* [EXERCISE BRIEF]: Beneath this task are records; state how many of their lines hold the word "into", and nothing else.

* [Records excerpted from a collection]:
»»

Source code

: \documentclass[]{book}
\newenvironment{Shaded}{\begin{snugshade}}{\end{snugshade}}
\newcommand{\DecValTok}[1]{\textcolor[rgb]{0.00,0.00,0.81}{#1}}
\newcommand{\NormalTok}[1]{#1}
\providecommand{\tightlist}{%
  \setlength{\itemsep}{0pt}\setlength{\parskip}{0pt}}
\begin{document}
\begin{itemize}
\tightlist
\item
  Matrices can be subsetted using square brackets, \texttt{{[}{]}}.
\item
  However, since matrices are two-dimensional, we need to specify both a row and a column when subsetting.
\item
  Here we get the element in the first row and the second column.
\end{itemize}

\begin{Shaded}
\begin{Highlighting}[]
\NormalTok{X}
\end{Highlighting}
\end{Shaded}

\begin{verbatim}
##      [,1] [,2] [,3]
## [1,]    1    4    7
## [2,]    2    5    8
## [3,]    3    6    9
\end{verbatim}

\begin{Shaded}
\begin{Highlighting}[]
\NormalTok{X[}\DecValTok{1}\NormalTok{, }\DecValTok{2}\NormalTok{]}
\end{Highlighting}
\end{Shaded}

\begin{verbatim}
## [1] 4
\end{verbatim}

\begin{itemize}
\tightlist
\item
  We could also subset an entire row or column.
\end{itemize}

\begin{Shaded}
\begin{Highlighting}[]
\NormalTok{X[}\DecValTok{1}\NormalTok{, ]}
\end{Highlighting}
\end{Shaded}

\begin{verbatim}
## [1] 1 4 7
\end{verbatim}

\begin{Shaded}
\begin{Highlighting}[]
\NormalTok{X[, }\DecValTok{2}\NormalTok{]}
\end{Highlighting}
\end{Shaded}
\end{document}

««
»»

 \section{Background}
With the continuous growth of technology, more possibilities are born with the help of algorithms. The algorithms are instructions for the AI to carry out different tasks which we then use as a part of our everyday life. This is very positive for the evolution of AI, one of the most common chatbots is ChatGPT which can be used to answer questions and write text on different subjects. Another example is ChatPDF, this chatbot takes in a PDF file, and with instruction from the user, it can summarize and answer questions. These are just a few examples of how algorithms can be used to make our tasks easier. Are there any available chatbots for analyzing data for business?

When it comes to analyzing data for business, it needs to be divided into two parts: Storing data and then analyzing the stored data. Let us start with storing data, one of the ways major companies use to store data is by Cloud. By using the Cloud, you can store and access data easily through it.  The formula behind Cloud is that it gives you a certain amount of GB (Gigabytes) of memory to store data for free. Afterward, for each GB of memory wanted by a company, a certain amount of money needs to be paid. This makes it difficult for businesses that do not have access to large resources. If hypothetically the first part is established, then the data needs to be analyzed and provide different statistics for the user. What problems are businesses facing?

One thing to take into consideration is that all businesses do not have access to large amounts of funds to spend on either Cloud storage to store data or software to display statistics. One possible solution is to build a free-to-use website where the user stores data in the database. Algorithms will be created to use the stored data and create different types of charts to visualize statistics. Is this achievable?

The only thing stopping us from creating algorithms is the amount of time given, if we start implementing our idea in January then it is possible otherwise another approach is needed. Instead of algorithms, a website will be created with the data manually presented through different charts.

««
»»

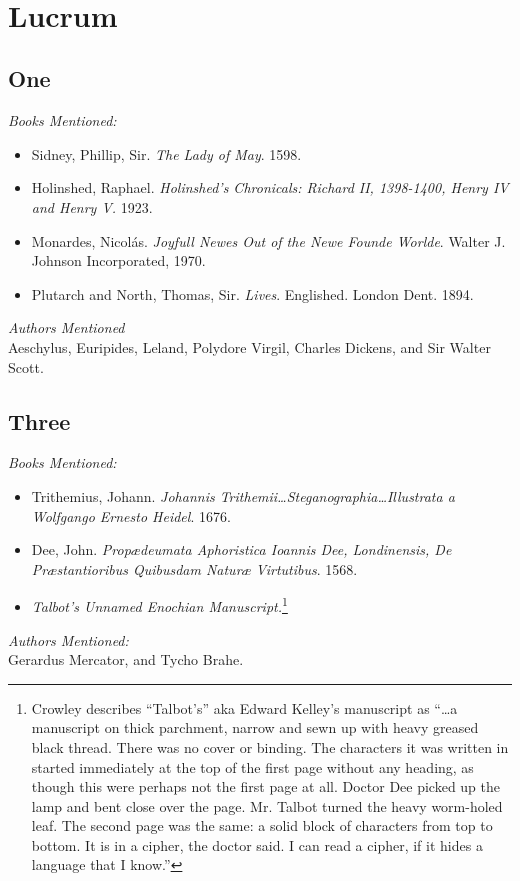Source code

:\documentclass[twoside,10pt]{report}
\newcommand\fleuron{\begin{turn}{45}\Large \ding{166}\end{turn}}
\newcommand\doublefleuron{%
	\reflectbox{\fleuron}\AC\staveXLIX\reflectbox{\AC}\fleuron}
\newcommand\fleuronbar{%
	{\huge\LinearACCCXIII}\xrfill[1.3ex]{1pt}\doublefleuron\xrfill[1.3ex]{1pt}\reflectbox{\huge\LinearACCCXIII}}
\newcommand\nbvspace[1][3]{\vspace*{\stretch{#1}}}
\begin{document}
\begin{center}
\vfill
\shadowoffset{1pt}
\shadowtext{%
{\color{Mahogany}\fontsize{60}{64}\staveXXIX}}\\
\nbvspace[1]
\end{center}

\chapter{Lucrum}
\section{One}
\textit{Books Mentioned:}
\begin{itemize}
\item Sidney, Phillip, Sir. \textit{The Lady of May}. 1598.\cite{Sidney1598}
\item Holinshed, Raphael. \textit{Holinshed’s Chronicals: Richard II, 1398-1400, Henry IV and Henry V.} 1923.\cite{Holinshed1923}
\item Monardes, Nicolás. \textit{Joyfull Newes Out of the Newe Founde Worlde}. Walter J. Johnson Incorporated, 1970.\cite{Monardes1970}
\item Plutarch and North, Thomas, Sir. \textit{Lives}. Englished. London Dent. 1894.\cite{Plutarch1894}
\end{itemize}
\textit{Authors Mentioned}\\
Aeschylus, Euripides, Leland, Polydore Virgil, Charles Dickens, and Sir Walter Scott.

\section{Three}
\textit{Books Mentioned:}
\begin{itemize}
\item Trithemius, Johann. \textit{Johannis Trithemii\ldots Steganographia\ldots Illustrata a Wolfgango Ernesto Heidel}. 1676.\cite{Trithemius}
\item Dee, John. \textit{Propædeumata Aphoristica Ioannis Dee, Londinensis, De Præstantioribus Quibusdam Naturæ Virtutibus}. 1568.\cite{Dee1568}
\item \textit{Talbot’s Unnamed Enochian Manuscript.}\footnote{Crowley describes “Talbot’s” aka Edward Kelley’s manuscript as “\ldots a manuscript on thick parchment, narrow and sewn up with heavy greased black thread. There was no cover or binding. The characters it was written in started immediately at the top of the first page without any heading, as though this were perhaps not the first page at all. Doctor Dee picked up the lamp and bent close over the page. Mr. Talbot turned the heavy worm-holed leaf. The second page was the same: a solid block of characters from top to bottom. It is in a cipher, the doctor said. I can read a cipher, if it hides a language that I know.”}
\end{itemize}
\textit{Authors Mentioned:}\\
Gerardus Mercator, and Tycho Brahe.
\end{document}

««

* [EXERCISE OUTPUT]: 2